暑いからではない。普段サッカーをやっているともっと暑いこともざらだ。
それなのになぜこんな気分になっているかというと…。

僕はちらりと視線を前に向ける。

視線の先では淑乃が楽しそうに荒島さんと山道を歩いていた。
あーあ、なんで淑乃がよその男と楽しそうにしてるのを見てないといけないんだ…。

「いい天気ですし、日陰だと眠たくなっちゃいますね?」
僕と歩調を合わせて隣を歩いていた皐月さんが笑顔で問いかけてくる。
「あー、そうですね」
僕は無難に話を合わせる。
「お二人とも楽しそうですね」
皐月さんはにこにこしながらふたりを眺めている。
「あー、そうですね…」
だから腹立つんだよね。なんで淑乃あんなに楽しそうなんだか。
「ふふ…。妬いてる」
ん?
「何か言いました?」
「いーえ、何にも。あ、晶斗くん。squirrelですよ」
「スクイズ?」
って、何?

走っていく皐月さんを横目に僕は小さく溜息をついた。


***


リスを追いかけるふりして晶斗くんから離れた私はおじさまと桜井さんの近くでスピードを落とすと声が聞こえる程度に離れてついて行った。
桜井さんが話して、おじさまがひと言ふた言返す。
それに対して桜井さんが楽しそうに笑う。

ま、そんなものでしょ。
おじさまが自分から話題を振ることなんてそうそうは――
「…君はスポーツとかやっていたんだったか?」

え?

「え…? 今は全く…ですね」
「そうか。今日は暑いだろう。思ったより余裕がありそうだと思ってな」
「そうですか? 実は昔高校サッカーのマネージャーをやっていまして。

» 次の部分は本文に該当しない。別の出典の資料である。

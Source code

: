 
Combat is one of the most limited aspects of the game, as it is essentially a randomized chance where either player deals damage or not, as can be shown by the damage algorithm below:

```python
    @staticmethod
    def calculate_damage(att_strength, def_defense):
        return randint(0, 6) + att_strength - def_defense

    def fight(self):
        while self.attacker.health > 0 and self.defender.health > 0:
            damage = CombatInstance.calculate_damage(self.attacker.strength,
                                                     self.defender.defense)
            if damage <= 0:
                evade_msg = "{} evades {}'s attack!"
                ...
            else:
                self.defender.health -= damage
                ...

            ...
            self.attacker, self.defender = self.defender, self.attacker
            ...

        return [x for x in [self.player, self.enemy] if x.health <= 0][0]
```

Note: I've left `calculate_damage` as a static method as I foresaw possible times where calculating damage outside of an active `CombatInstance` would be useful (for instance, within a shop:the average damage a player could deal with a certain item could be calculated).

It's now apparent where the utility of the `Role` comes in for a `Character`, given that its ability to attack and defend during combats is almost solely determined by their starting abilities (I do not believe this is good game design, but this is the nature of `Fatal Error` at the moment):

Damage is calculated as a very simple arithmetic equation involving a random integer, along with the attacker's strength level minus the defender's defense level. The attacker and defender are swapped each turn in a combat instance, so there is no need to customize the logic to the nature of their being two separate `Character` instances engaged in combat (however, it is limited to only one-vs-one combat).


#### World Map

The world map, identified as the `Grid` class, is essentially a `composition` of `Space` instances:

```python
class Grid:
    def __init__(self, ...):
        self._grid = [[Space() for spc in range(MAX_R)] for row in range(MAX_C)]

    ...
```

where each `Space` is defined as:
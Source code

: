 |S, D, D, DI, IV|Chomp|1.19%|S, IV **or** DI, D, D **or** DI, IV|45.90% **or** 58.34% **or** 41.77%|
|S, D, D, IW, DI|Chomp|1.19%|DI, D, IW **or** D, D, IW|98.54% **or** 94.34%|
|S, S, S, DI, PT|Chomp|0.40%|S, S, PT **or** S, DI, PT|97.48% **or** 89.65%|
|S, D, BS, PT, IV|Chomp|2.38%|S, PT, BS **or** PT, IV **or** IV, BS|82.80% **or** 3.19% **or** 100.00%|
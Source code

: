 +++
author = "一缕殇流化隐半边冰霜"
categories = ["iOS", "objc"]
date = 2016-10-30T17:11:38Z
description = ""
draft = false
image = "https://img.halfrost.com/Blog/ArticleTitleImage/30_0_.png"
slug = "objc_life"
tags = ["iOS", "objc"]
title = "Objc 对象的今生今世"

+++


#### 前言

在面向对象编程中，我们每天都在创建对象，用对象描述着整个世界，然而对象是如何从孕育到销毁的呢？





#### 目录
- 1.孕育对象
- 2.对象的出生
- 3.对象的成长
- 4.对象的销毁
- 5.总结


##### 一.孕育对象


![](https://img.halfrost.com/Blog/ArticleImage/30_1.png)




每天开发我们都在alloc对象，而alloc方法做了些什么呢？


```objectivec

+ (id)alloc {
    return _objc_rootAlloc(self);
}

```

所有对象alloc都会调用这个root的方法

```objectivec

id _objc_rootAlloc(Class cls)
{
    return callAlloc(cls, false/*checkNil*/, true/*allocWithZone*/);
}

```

暑さには強いのかも知れません」

おじさまが話題を振った?

「そうか。面接でも言っていたな。島江永の妖精…とか」
「自分では妖精なんて言ってないです…」

島柄長シマエナガ…?
あのまるっこくて可愛い鳥?
言われてみれば桜井さんのイメージに近いかも。ふわふわしてて。

「そうだったか。面接の後太田部長から特集の載った雑誌を見せられてな」

…特集?

その特集それ、たまに聞くんですよね。そういうのって本人の許可とかいらないんでしょうか?」
「…あの内容では、許可は出さないだろうからな」

何ですかそれ。俄然興味が出て来たんですけど。

「見る機会がないのなら君は見ないほうがいい」
隆斗りゅうと… あっくんのお兄さんにもそれ言われてたんですよね…」
「? …晶斗君は君の弟ではないのか?」
「弟です。血はつながっていませんけど」

…情報量の多い話してますね。
いかがわしい雑誌の話から、桜井家の隠れた事情まで。
おじさまが誰かの事情に踏み込むなんて初めてです。

…それに、いつの間にか桜井さんの緊張がとけてますね。
思ってたよりもおじさまと桜井さんって気が合ってるのかも…。

エロ写真の話も気になりますが今はいったん…

「おじさま! もうすぐキャンプ場ですよ!」

――私は助走をつけておじさまの背中に飛びついた。


***


キャンプ場に着いたら小休憩をはさんで飯盒炊爨。
そのあとは自由時間で、日が落ちる前に下山。
キャンプといっても泊りではないのでキャンプファイヤーなどは行わない。
さすが中学校主催のキャンプ教室である。

そして、小休止をはさんだ今は飯盒炊爨の時間だ。
材料は段ボールの中に入っている野菜から必要なものを好きにとっていく形式だ。
肉類はクーラーボックスに豚と鶏がある。
他に近くの川が一部生簀のように仕切られ、そこで魚のつかみ取りができるようになっており皐月と晶斗君が今行っている。
さすがの皐月も自分の料理が壊滅的なことは自覚しているのだろう。

そうして、俺と桜井くんは並んで炊事場に立っていた。
「俺はかまどの火をおこしておく。桜井くんは飯盒を頼めるか」
「おれ…」
「ああ、プライベートでは『俺』なんだ。違和感があるなら改めるが」
「いっ、いえ!『俺』かっこいいです!」
桜井くんはたまによくわからないことを言う。
顔が赤いのはまだ汗が引いていないのだろうから、もう少し休ませたほうがいいだろうか。

「…あの」
桜井くんが飯盒を両手で持ったままこちらを見上げる。
「私…飯盒使ったことなくて、お水とかどうやって量ればいいんでしょうか」
ああ、そうか。計量カップがないとわからないのも無理はない。
「飯盒には水の計量のために内側に線がある。下の線が2合、上の線が4合だ。今回は4人いるし上の線でいいだろう」
俺の言葉に桜井くんが感心したように目を瞬かせた。
「そうなんですね。ありがとうございます!」

桜井くんが米とザルと飯盒を持って水場に向かうのを見届けると俺は火おこしにかかる。
このキャンプ場はかまどが数基用意してあって希望すれば使用することができる。
もちろん火をおこせない人のためにガス窯も用意してあるようだが俺たちはせっかくなのでかまどを使うことにした。
火おこし用の道具もいろいろ借りられるのでおそらく20分もあれば火はおこせるだろう。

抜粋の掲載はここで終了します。